#### Material supplied ####

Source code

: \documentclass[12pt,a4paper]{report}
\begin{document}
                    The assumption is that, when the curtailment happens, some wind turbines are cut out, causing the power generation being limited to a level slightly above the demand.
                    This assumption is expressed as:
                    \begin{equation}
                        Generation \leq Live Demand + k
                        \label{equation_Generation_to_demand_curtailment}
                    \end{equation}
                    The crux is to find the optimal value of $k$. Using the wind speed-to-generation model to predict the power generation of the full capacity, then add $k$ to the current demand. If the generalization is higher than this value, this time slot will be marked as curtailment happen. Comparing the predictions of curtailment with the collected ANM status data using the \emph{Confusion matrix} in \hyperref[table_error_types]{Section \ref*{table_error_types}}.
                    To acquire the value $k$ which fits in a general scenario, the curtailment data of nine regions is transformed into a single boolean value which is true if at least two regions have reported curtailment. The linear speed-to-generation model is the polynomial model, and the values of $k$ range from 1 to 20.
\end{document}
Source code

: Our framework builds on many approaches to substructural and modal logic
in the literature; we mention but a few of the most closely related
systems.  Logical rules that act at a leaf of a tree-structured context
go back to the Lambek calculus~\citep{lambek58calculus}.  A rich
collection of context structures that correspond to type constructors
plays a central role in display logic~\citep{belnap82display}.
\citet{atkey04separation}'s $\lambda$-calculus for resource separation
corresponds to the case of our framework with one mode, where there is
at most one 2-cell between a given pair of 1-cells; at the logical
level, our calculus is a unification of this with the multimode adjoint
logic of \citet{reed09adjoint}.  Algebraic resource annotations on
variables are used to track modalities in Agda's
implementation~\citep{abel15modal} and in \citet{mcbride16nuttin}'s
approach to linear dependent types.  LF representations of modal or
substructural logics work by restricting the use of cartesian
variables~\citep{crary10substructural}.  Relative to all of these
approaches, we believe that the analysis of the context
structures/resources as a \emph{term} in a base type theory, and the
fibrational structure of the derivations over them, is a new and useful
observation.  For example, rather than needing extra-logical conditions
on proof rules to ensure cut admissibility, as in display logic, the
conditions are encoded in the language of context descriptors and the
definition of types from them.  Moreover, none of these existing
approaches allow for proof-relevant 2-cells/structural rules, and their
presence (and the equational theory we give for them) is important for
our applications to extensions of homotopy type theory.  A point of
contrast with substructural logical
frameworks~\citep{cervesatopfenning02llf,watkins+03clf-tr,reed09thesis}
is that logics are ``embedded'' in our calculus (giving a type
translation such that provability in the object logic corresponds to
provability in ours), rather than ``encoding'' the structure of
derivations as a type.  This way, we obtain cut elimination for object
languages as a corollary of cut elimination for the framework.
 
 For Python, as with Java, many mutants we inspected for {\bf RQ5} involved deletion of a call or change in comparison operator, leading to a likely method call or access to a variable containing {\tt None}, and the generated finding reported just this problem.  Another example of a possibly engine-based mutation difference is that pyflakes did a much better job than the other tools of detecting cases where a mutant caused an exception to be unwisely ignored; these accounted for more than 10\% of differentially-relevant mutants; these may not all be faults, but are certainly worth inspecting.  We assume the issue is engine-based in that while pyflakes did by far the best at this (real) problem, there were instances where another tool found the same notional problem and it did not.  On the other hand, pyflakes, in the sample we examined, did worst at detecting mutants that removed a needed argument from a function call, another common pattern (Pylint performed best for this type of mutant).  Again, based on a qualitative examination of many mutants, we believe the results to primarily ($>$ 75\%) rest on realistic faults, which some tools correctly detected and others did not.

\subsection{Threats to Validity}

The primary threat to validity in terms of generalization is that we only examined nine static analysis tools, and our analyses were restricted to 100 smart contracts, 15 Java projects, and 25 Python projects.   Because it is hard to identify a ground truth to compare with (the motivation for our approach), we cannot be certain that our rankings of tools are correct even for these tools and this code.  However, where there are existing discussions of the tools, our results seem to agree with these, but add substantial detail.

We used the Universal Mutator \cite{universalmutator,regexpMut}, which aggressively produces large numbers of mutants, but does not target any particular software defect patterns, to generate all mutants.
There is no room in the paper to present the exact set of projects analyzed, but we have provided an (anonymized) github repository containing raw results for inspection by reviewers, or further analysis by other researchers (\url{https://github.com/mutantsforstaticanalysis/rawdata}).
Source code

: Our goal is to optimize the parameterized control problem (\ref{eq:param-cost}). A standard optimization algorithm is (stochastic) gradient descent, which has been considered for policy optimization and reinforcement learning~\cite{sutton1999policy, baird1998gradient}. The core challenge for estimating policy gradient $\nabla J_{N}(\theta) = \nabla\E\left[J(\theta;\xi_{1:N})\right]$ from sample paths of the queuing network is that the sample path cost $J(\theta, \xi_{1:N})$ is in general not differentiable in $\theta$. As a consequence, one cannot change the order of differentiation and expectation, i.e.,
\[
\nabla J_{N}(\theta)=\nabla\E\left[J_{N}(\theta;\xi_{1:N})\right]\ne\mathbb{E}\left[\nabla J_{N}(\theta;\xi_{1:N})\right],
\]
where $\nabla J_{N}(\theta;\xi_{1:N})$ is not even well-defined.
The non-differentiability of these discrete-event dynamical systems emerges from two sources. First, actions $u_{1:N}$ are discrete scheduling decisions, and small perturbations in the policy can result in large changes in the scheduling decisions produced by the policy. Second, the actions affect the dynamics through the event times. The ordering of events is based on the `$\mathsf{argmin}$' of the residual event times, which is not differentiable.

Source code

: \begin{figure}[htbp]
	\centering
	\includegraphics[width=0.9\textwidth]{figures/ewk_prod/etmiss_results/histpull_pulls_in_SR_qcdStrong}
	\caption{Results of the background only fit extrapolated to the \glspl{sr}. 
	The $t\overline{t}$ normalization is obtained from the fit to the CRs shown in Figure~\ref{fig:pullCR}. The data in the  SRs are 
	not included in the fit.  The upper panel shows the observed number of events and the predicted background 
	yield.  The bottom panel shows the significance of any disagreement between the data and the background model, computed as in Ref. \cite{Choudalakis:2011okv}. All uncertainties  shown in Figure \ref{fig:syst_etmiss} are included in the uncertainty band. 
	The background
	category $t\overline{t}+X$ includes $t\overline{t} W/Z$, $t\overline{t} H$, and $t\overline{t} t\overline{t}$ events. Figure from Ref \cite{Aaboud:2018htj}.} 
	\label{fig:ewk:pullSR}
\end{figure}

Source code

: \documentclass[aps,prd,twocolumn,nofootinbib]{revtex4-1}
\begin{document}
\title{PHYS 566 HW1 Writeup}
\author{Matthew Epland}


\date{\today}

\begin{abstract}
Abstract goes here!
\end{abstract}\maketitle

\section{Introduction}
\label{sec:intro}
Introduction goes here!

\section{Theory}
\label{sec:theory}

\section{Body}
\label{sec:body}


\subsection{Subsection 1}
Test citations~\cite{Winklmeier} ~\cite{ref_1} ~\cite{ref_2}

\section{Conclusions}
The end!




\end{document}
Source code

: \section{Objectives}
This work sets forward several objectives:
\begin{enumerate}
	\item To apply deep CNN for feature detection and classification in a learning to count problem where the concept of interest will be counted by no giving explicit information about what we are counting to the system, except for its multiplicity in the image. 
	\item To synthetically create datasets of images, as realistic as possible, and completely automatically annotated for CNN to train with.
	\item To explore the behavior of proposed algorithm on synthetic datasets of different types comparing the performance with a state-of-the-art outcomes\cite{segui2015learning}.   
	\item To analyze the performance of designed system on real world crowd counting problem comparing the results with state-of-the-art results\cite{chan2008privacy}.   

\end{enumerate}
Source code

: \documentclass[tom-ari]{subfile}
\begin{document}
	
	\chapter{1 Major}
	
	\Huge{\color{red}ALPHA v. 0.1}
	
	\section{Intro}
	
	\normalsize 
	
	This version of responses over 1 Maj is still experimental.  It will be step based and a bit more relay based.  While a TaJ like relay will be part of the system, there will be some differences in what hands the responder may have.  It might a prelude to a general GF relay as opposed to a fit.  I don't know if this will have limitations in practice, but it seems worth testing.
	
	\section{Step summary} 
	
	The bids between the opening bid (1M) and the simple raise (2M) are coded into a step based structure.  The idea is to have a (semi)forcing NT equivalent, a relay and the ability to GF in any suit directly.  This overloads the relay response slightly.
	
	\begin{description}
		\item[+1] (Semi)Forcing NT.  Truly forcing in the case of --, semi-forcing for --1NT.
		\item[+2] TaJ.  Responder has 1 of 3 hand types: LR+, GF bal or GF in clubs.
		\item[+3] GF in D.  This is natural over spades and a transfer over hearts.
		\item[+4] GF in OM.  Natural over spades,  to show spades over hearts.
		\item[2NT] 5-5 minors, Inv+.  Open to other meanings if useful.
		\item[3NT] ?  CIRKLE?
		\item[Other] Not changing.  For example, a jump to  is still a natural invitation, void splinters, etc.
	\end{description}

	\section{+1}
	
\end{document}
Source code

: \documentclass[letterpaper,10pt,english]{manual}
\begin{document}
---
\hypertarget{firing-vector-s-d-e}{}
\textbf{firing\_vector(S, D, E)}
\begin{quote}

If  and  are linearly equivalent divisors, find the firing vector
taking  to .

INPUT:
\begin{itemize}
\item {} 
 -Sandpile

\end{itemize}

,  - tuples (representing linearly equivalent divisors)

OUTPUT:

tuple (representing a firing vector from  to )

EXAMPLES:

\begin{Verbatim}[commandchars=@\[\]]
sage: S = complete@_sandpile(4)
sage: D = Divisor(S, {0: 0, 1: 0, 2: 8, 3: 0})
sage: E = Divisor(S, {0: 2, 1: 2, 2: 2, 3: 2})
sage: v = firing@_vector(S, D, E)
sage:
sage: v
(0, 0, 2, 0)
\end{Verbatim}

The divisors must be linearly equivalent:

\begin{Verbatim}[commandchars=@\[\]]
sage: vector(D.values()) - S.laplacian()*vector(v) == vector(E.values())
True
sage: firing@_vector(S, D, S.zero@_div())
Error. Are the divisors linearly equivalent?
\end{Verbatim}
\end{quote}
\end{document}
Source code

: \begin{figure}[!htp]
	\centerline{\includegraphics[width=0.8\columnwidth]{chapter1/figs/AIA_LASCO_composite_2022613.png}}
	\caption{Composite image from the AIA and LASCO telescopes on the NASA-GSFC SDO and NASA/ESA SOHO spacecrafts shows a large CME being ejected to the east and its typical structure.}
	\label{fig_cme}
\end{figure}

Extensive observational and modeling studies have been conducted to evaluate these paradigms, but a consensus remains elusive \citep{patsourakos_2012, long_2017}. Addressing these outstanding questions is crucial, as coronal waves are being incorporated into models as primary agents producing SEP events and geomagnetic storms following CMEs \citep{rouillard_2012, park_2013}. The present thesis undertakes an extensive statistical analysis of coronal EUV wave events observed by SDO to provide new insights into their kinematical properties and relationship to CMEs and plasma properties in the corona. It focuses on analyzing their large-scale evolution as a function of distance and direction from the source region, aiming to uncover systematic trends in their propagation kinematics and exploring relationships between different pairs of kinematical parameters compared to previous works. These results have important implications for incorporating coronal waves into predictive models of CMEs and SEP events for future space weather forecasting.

####

Directions for this task: The first line of the records and every line down to the line with "go back to the" must be quoted exactly; leave out all else.

Output below:
Source code

: \documentclass[12pt,a4paper]{report}
\begin{document}
                    The assumption is that, when the curtailment happens, some wind turbines are cut out, causing the power generation being limited to a level slightly above the demand.
                    This assumption is expressed as:
                    \begin{equation}
                        Generation \leq Live Demand + k
                        \label{equation_Generation_to_demand_curtailment}
                    \end{equation}
                    The crux is to find the optimal value of $k$. Using the wind speed-to-generation model to predict the power generation of the full capacity, then add $k$ to the current demand. If the generalization is higher than this value, this time slot will be marked as curtailment happen. Comparing the predictions of curtailment with the collected ANM status data using the \emph{Confusion matrix} in \hyperref[table_error_types]{Section \ref*{table_error_types}}.
                    To acquire the value $k$ which fits in a general scenario, the curtailment data of nine regions is transformed into a single boolean value which is true if at least two regions have reported curtailment. The linear speed-to-generation model is the polynomial model, and the values of $k$ range from 1 to 20.
\end{document}
Source code

: Our framework builds on many approaches to substructural and modal logic
in the literature; we mention but a few of the most closely related
systems.  Logical rules that act at a leaf of a tree-structured context
go back to the Lambek calculus~\citep{lambek58calculus}.  A rich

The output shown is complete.